Needless to say, I'm very worried about this election.

I am also so grateful to be an insured American with unlimited access to quality care. This year off from medical school has been full of many more doctors' visits than I would have imagined. After the horrible car accident with trip to the emergency room this summer, I'm now dealing with a whiplash, a pinched nerve (upper trunk of my brachial plexus), and radiculopathy. Weekly chiropractor appointments in attempts to fix that. I'm also finally address my chronic anemia, fatigue, and constant general yuckyness by figuring out the trigger. A round of visits to a GI and a abdominal CT have ruled out my celiac as the culprit. [Even if I did read my CT as having a "speckled colon and a titled uterus" - thankfully a radiologist who actually knew what he was reading righted my incorrect paranoid diagnosis.] Good to know that I'm not being accidentally glutened. The GI's answer to this was that I'm probably allergic to something (or many somethings) and so I should take a low level steroid to blunt my immune system. Um, no thanks. I'd rather just figure out what the cause is so that I can avoid it. So, today I am finally getting much need allergy testing. Thank G!d that my comprehensive trusty health care insurance is along for the ride.



Thursday, October 4, 2012

Voting for Big Bird

Last night's presidential debate was awful.  Romney was totally charismatic in an absolutely condescending way.  I couldn't decide if I wanted to hug him, or slap him.  I also kept imagining a thought bubble of loose associations over Obama's head.  I am not sure where he was but he clearly was not present at the podium. 

There were nonsensical sentences.  There were long run on thoughts that led in a circular manner towards nowhere. There were lies and empty promises followed by more lies.  The discussion was harder to follow than those of my floridly manic patients when I was on my psych clerkship!

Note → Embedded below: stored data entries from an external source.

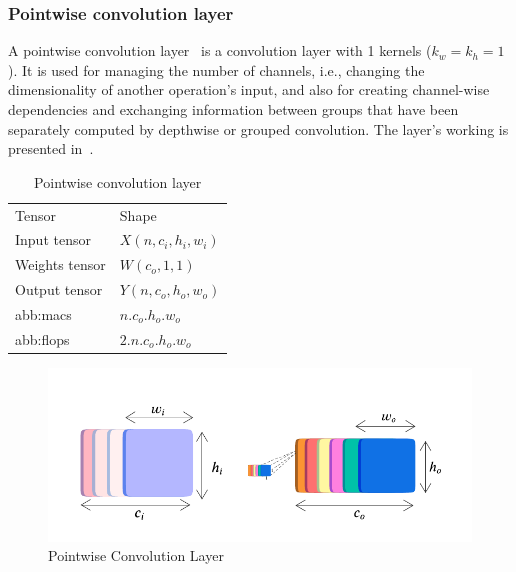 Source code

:             
        \subsubsection{Pointwise convolution layer}
            A pointwise convolution layer~\cite{pointwise} is a convolution layer with 1  kernels ($k_w = k_h = 1$). It is used for managing the number of channels, i.e., changing the dimensionality of another operation's input, and also for creating channel-wise dependencies and exchanging information between groups that have been separately computed by depthwise or grouped convolution. The layer's working is presented in~.

            \begin{table}[hbt!]
            \caption{Pointwise convolution layer}
            \begin{tabularx}{\textwidth}{@{}XX@{}}
            \toprule
              Tensor &  Shape \\
              Input tensor &  $X(n, c_i,  h_i, w_i)$\\
              Weights tensor &  $W(c_o, 1, 1)$\\
              Output tensor  &  $Y(n, c_o, h_o, w_o)$\\
              \gls{abb:macs}  &  $n.c_o.h_o.w_o$\\
              \gls{abb:flops} &  $2.n.c_o.h_o.w_o$\\
            \bottomrule
            \end{tabularx}
            \end{table}

              \begin{figure}[hbt!]
                \begin{center}
                \includegraphics[width=.9\textwidth]{assets/images/pointwise.png}
                \end{center}
                \caption{Pointwise Convolution Layer}%
                \label{fig:hw-nas:dl:pointwise}
            \end{figure}
        
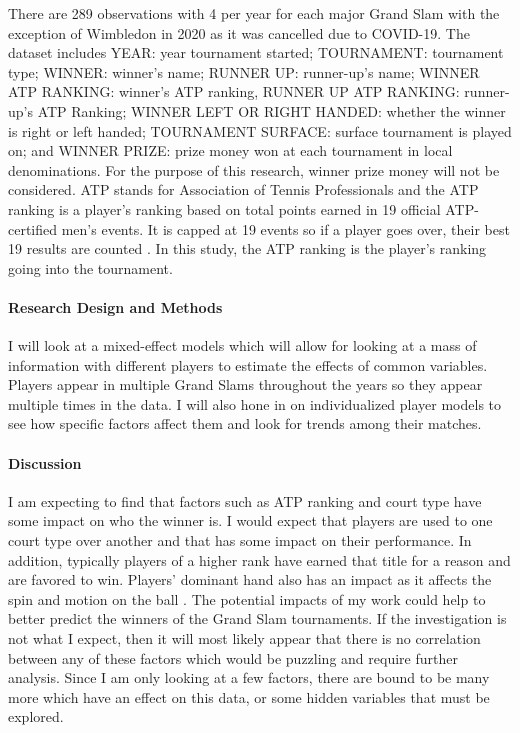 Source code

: \documentclass[12pt]{article}
\begin{document}
There are 289 observations with 4 per year for each major Grand Slam with the exception of Wimbledon in 2020 as it was cancelled due to COVID-19. The dataset includes YEAR: year tournament started; TOURNAMENT: tournament type; WINNER: winner's name; RUNNER UP: runner-up's name; WINNER ATP RANKING: winner's ATP ranking, RUNNER UP ATP RANKING: runner-up's ATP Ranking; WINNER LEFT OR RIGHT HANDED: whether the winner is right or left handed; TOURNAMENT SURFACE: surface tournament is played on; and WINNER PRIZE: prize money won at each tournament in local denominations. For the purpose of this research, winner prize money will not be considered. ATP stands for Association of Tennis Professionals and the ATP ranking is a player's ranking based on total points earned in 19 official ATP-certified men's events. It is capped at 19 events so if a player goes over, their best 19 results are counted \citet{Nag2022Tennis}. In this study, the ATP ranking is the player's ranking going into the tournament.

\paragraph{Research Design and Methods}

I will look at a mixed-effect models which will allow for looking at a mass of information with different players to estimate the effects of common variables. Players appear in multiple Grand Slams throughout the years so they appear multiple times in the data. I will also hone in on individualized player models to see how specific factors affect them and look for trends among their matches.

\paragraph{Discussion}
I am expecting to find that factors such as ATP ranking and court type have some impact on who the winner is. I would expect that players are used to one court type over another and that has some impact on their performance. In addition, typically players of a higher rank have earned that title for a reason and are favored to win. Players' dominant hand also has an impact as it affects the spin and motion on the ball \citet{Jurejko2018French}. The potential impacts of my work could help to better predict the winners of the Grand Slam tournaments. If the investigation is not what I expect, then it will most likely appear that there is no correlation between any of these factors which would be puzzling and require further analysis. Since I am only looking at a few factors, there are bound to be many more which have an effect on this data, or some hidden variables that must be explored.
\end{document}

There was one sentence in particular that sat very poorly with me though: "I would like to take the Medicaid dollars that go to states and say to a state, you're going to get what you got last year, plus inflation, plus 1 percent, and then you're going to manage your care for your poor in the way you think best."  Let us just quickly look at two case examples.  Alabama wants to take care of their poor by using medicaid as the sacrificial lamb for their budget issues.  Louisiana took care of their poor by cutting $329 million from their state healthcare, and by closing one of the state's 3 psych hospitals, likely adding more strain to the hospital and jail structure.   Two shinning examples of how one should take care of valued citizens.  I totally feel confident that allowing states to have sole decision making power on the nations healthcare will solve all our finical issues and improve the health of ever individual American... Not.

I'm voting for Big Bird.  I'm voting for ObamaCare.  While not perfect, it is a start.  I have to believe in something.